After obtaining the phase difference of the refracted ray, in order to calculate the interference fringes, it is necessary to obtain the polarization direction

ϕ (α, β)

of the refracted ray. The direction of polarization of the refracted rays is determined with the help of a refractive index ellipsoid, shown in Figure 6. An ellipsoid has two circular sections C₁ and C₂ passing through the center of the sphere, the normal ranges of these two sections N₁ and N₂, called the optical axis of the crystal, are in the X’OZ’ plane, and in the O-XYZ coordinate system, the unit normal is

ρ = {(\frac{\sqrt{2}}{2}, \frac{\sqrt{2}}{2}, 0)}^{T}

of the optical axis surface. For ray k propagating in a non-optical axis direction, the center of the refractive index ellipsoid is a plane Q perpendicular to k, and its cross-section with the ellipsoid is an ellipse. The plane Q intersects the circles C₁ and C₂ at r₁ and r₂, and the length of the two is equal, so the principal axis direction of the ellipse Q is the direction of the angular bisector of r₁ and r₂, which is also the direction of polarization E of the ray k.

The 3D coordinates of the unit direction vectors of the optic axes N₁ and N₂ are denoted as

N_{1} = (\cos η, 0, \sin η)

and

N_{2} = (\cos η, 0, - \sin η)

, respectively.

η

is the angle between the optic axis and the Z-axis, which can be expressed as follows:

η = \arctan (\frac{n_{1}}{n_{3}} \sqrt{\frac{{n_{2}}^{2} - {n_{3}}^{2}}{{n_{1}}^{2} - {n_{2}}^{2}}}) .

(52)

Since r₁ is perpendicular to k and N₁, r₁ can be calculated, and in a similar way, r₂ can also be calculated; the formula can be expressed as follows:

{\begin{matrix} r_{1} = \frac{k \times N_{1}}{| k \times N_{1} |} \\ r_{2} = \frac{k \times N_{2}}{| k \times N_{2} |} \end{matrix} .

(53)

The polarization direction of the light rays is

E = \frac{1}{2} (r_{1} + r_{2})

. The angle between the polarization direction and the optical axis surface can be expressed as follows:

ϕ (α, β) = \arcsin (\frac{E \cdot ρ}{| E | | ρ |}) .

(54)

Knowing the phase difference

θ (α, β)

and the direction of polarization

ϕ (α, β)

, the light intensity formula can be expressed as follows:

I (α, β) = \sin^{2} [2 ϕ (α, β)] \sin^{2} [\frac{θ (α, β)}{2}] .

(55)

According to Equation (55), the interference pattern of the crystal calculates the time, and the simulation results are shown in Figure 7 below.

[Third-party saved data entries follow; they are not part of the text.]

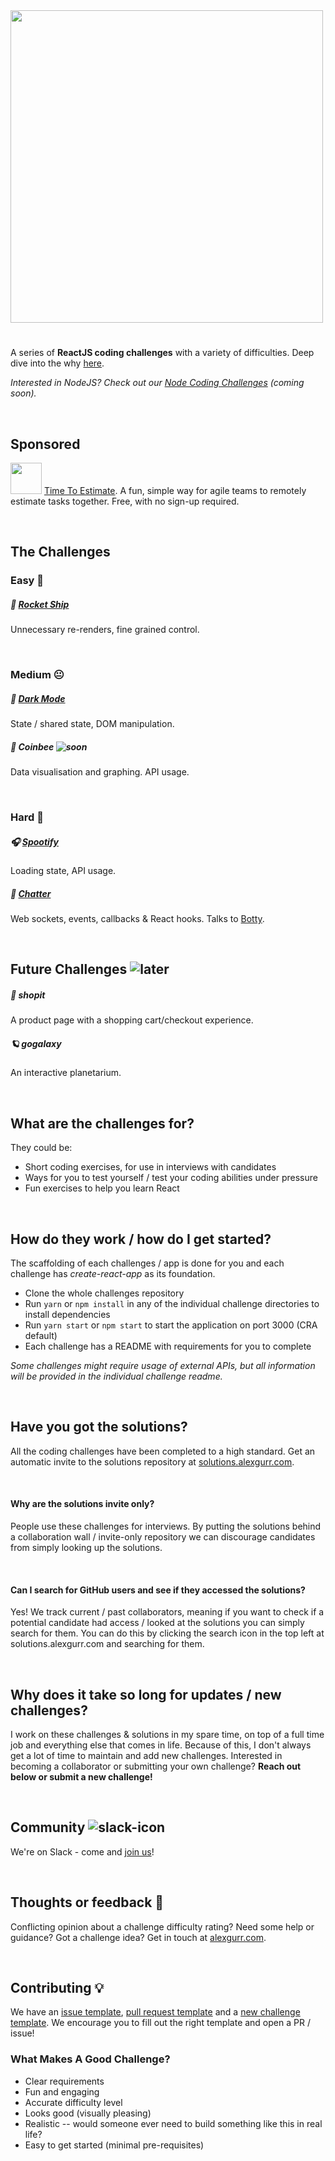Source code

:<img src="https://puu.sh/HyrmV/95c458d9d9.png" width=500 />

#
A series of **ReactJS coding challenges** with a variety of difficulties. Deep dive into the why [here](https://dev.to/alexgurr/react-coding-challenges-for-interviews-beginners-1hlk).

*Interested in NodeJS? Check out our [Node Coding Challenges](https://github.com/alexgurr/node-coding-challenges) (coming soon).*


&nbsp;
## Sponsored

<img src="https://www.timetoestimate.com/favicon.png" width=50 /> [Time To Estimate](https://www.timetoestimate.com). A fun, simple way for agile teams to remotely estimate tasks together. Free, with no sign-up required.

&nbsp;
## The Challenges
### Easy 🙂
##### 🚀 [Rocket Ship](https://github.com/alexgurr/react-coding-challenges/tree/master/rocket-ship)
Unnecessary re-renders, fine grained control.

&nbsp;
### Medium 😐
##### 🌙 [Dark Mode](https://github.com/alexgurr/react-coding-challenges/tree/master/dark-mode)
State / shared state, DOM manipulation.

##### 🐝 Coinbee ![soon](https://badgen.net/badge/status/coming%20soon/green?icon=)
Data visualisation and graphing. API usage.

&nbsp;
### Hard 😬
##### 🎧 [Spootify](https://github.com/alexgurr/react-coding-challenges/tree/master/spootify)
Loading state, API usage.

##### 🤖 [Chatter](https://github.com/alexgurr/react-coding-challenges/tree/master/chatter)
Web sockets, events, callbacks & React hooks. Talks to [Botty](https://github.com/alexgurr/botty).

&nbsp;
## Future Challenges ![later](https://badgen.net/badge/status/coming%20later/yellow?icon=)
##### 🛒 shopit
A product page with a shopping cart/checkout experience.

##### 🪐 gogalaxy
An interactive planetarium.

&nbsp;
## What are the challenges for?
They could be:
- Short coding exercises, for use in interviews with candidates
- Ways for you to test yourself / test your coding abilities under pressure
- Fun exercises to help you learn React 

&nbsp;
## How do they work / how do I get started?
The scaffolding of each challenges / app is done for you and each challenge has *create-react-app* as its foundation.

- Clone the whole challenges repository
- Run `yarn` or `npm install` in any of the individual challenge directories to install dependencies
- Run `yarn start` or `npm start` to start the application on port 3000 (CRA default)
- Each challenge has a README with requirements for you to complete

*Some challenges might require usage of external APIs, but all information will be provided in the individual challenge readme.*

&nbsp;
## Have you got the solutions?
All the coding challenges have been completed to a high standard. Get an automatic invite to the solutions repository at [solutions.alexgurr.com](https://www.solutions.alexgurr.com).

&nbsp;
#### Why are the solutions invite only?
People use these challenges for interviews. By putting the solutions behind a collaboration wall / invite-only repository we can discourage candidates from simply looking up the solutions.

&nbsp;
#### Can I search for GitHub users and see if they accessed the solutions?
Yes! We track current / past collaborators, meaning if you want to check if a potential candidate had access / looked at the solutions you can simply search for them. You can do this by clicking the search icon in the top left at solutions.alexgurr.com and searching for them. 

&nbsp;
## Why does it take so long for updates / new challenges?
I work on these challenges & solutions in my spare time, on top of a full time job and everything else that comes in life. Because of this, I don't always get a lot of time to maintain and add new challenges. Interested in becoming a collaborator or submitting your own challenge? **Reach out below or submit a new challenge!**

&nbsp;
## Community ![slack-icon](https://puu.sh/Hse6N/da4145b9e1.png)
We're on Slack - come and [join us](https://join.slack.com/t/reactcodingch-ywm3888/shared_invite/zt-o5ns0i1x-nUW_obRlBOAh2muJITqX~g)!

&nbsp;
## Thoughts or feedback 💬
Conflicting opinion about a challenge difficulty rating? Need some help or guidance? Got a challenge idea? Get in touch at [alexgurr.com](https://www.alexgurr.com).

&nbsp;
## Contributing 💡
We have an [issue template](https://github.com/alexgurr/react-coding-challenges/blob/master/issue_template.md), [pull request template](https://github.com/alexgurr/react-coding-challenges/blob/master/pull_request_template.md) and a [new challenge template](https://github.com/alexgurr/react-coding-challenges/blob/master/new_challenge_template.md). We encourage you to fill out the right template and open a PR / issue!

### What Makes A Good Challenge?
- Clear requirements
- Fun and engaging
- Accurate difficulty level
- Looks good (visually pleasing)
- Realistic -- would someone ever need to build something like this in real life?
- Easy to get started (minimal pre-requisites)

Figure 7a shows the distribution of light intensity after light passes through the crystal when the voltage V = 0 at both ends of the crystal, and the field angle of view is 4°. Figure 7b,c shows the influence of polarization direction on light intensity

\sin^{2} [2 ϕ (α, β)]

and the effect of phase difference on light intensity

\sin^{2} [\frac{θ (α, β)}{2}]

, respectively. The field of view in (a), (b) and (c) was enlarged 1° to obtain Figure 7d–f. As can be seen from Figure 7d, the uniformity of the image center is good, and the image uniformity is poor at the edge of the field of view in the azimuth angles 45°, 135°, 225°, and 315°. This is due to the fact that the interference light intensity is composed of two parts: the homochromic line (shown in Figure 7b) and the isochromatic line (shown in Figure 7c). The homochromic line displays bright areas in the four directions of azimuth angles 45°, 135°, 225°, and 315°. Through the analysis of the simulation data, the light intensity in the 1° field of view in Figure 7d is less than 0.07, and it is considered that the central field of view is in a dark state at this time.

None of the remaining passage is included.